Well from just, you know, that's your job to solve problems right and I don't know what was in either one of their heads, Mike Duffy, I don't know. That's for them to discuss. I know my situation, I know how I feel about my own responsibility for mistakes that I may have made, that I'm responsible for, that's me. That’s on me.

When you see your name associated with the other three senators who are in situations right now in terms of money: Duffy, Harb, Brazeau, do you see yourself as one of the four or do you see yourself very separate from their situations?

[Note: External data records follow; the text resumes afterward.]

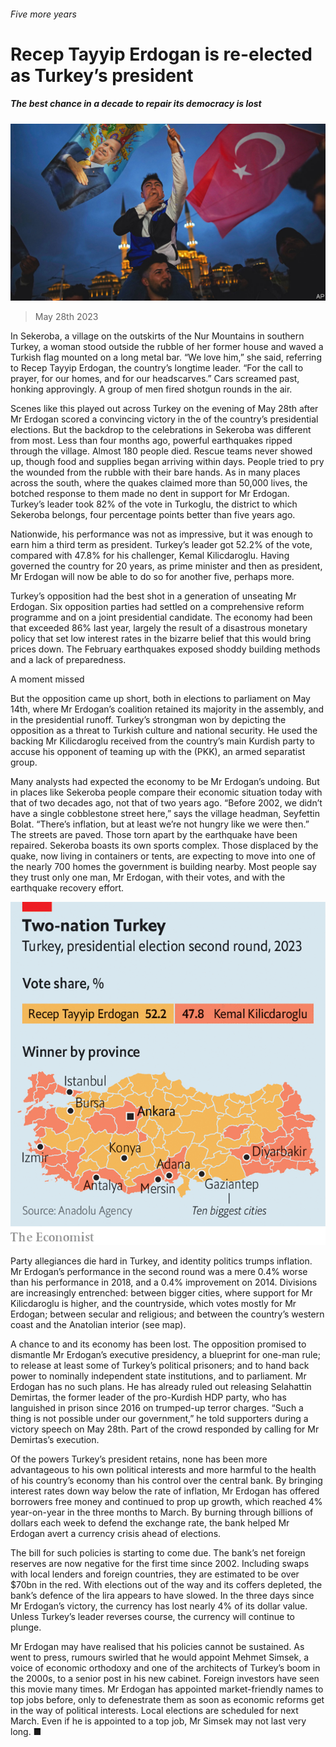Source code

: ###### Five more years

# Recep Tayyip Erdogan is re-elected as Turkey’s president 

##### The best chance in a decade to repair its democracy is lost 

![image](images/20230603_EUP002.jpg) 

> May 28th 2023 

In Sekeroba, a village on the outskirts of the Nur Mountains in southern Turkey, a woman stood outside the rubble of her former house and waved a Turkish flag mounted on a long metal bar. “We love him,” she said, referring to Recep Tayyip Erdogan, the country’s longtime leader. “For the call to prayer, for our homes, and for our headscarves.” Cars screamed past, honking approvingly. A group of men fired shotgun rounds in the air.

Scenes like this played out across Turkey on the evening of May 28th after Mr Erdogan scored a convincing victory in the  of the country’s presidential elections. But the backdrop to the celebrations in Sekeroba was different from most. Less than four months ago, powerful earthquakes ripped through the village. Almost 180 people died. Rescue teams never showed up, though food and supplies began arriving within days. People tried to pry the wounded from the rubble with their bare hands. As in many places across the south, where the quakes claimed more than 50,000 lives, the botched response to them made no dent in support for Mr Erdogan. Turkey’s leader took 82% of the vote in Turkoglu, the district to which Sekeroba belongs, four percentage points better than five years ago. 

Nationwide, his performance was not as impressive, but it was enough to earn him a third term as president. Turkey’s leader got 52.2% of the vote, compared with 47.8% for his challenger, Kemal Kilicdaroglu. Having governed the country for 20 years, as prime minister and then as president, Mr Erdogan will now be able to do so for another five, perhaps more. 

Turkey’s opposition had the best shot in a generation of unseating Mr Erdogan. Six opposition parties had settled on a comprehensive reform programme and on a joint presidential candidate. The economy had been  that exceeded 86% last year, largely the result of a disastrous monetary policy that set low interest rates in the bizarre belief that this would bring prices down. The February earthquakes exposed shoddy building methods and a lack of preparedness.

A moment missed

But the opposition came up short, both in elections to parliament on May 14th, where Mr Erdogan’s coalition retained its majority in the assembly, and in the presidential runoff. Turkey’s strongman won by depicting the opposition as a threat to Turkish culture and national security. He used the backing Mr Kilicdaroglu received from the country’s main Kurdish party to accuse his opponent of teaming up with the  (PKK), an armed separatist group. 

Many analysts had expected the economy to be Mr Erdogan’s undoing. But in places like Sekeroba people compare their economic situation today with that of two decades ago, not that of two years ago. “Before 2002, we didn’t have a single cobblestone street here,” says the village headman, Seyfettin Bolat. “There’s inflation, but at least we’re not hungry like we were then.” The streets are paved. Those torn apart by the earthquake have been repaired. Sekeroba boasts its own sports complex. Those displaced by the quake, now living in containers or tents, are expecting to move into one of the nearly 700 homes the government is building nearby. Most people say they trust only one man, Mr Erdogan, with their votes, and with the earthquake recovery effort. 

![image](images/20230603_EUM962.png) 


Party allegiances die hard in Turkey, and identity politics trumps inflation. Mr Erdogan’s performance in the second round was a mere 0.4% worse than his performance in 2018, and a 0.4% improvement on 2014. Divisions are increasingly entrenched: between bigger cities, where support for Mr Kilicdaroglu is higher, and the countryside, which votes mostly for Mr Erdogan; between secular and religious; and between the country’s western coast and the Anatolian interior (see map). 

A chance to  and its economy has been lost. The opposition promised to dismantle Mr Erdogan’s executive presidency, a blueprint for one-man rule; to release at least some of Turkey’s political prisoners; and to hand back power to nominally independent state institutions, and to parliament. Mr Erdogan has no such plans. He has already ruled out releasing Selahattin Demirtas, the former leader of the pro-Kurdish HDP party, who has languished in prison since 2016 on trumped-up terror charges. “Such a thing is not possible under our government,” he told supporters during a victory speech on May 28th. Part of the crowd responded by calling for Mr Demirtas’s execution. 

Of the powers Turkey’s president retains, none has been more advantageous to his own political interests and more harmful to the health of his country’s economy than his control over the central bank. By bringing interest rates down way below the rate of inflation, Mr Erdogan has offered borrowers free money and continued to prop up growth, which reached 4% year-on-year in the three months to March. By burning through billions of dollars each week to defend the exchange rate, the bank helped Mr Erdogan avert a currency crisis ahead of elections. 

The bill for such policies is starting to come due. The bank’s net foreign reserves are now negative for the first time since 2002. Including swaps with local lenders and foreign countries, they are estimated to be over $70bn in the red. With elections out of the way and its coffers depleted, the bank’s defence of the lira appears to have slowed. In the three days since Mr Erdogan’s victory, the currency has lost nearly 4% of its dollar value. Unless Turkey’s leader reverses course, the currency will continue to plunge.

Mr Erdogan may have realised that his policies cannot be sustained. As  went to press, rumours swirled that he would appoint Mehmet Simsek, a voice of economic orthodoxy and one of the architects of Turkey’s boom in the 2000s, to a senior post in his new cabinet. Foreign investors have seen this movie many times. Mr Erdogan has appointed market-friendly names to top jobs before, only to defenestrate them as soon as economic reforms get in the way of political interests. Local elections are scheduled for next March. Even if he is appointed to a top job, Mr Simsek may not last very long. ■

Well, it's a very different situation. Theirs was, the three of those gentleman all had, it was a very specific issue. It was about living and you know the nation's capital. It’s these —

The residency issue

The residency issue, the convoluted issues of when you have a residence in the nation's capital and somewhere else. That wasn't my case. This was about travel expenditures that were inappropriately, you know, delegated, like it’s just a different case. So yes, our names are always in the headlines together, but they’re very separate issues, and I think that you can see the process is dealing with them in a separate way.

Do you talk to them? You've been seen talking with Senator Duffy on the floor of the Senate.

Well, we have been moved to an area, you know, you sit —

The little independents area.

The little independent area, although, you know, some independents sit down at the other end too, but of course.

But do you talk about the situations you're in.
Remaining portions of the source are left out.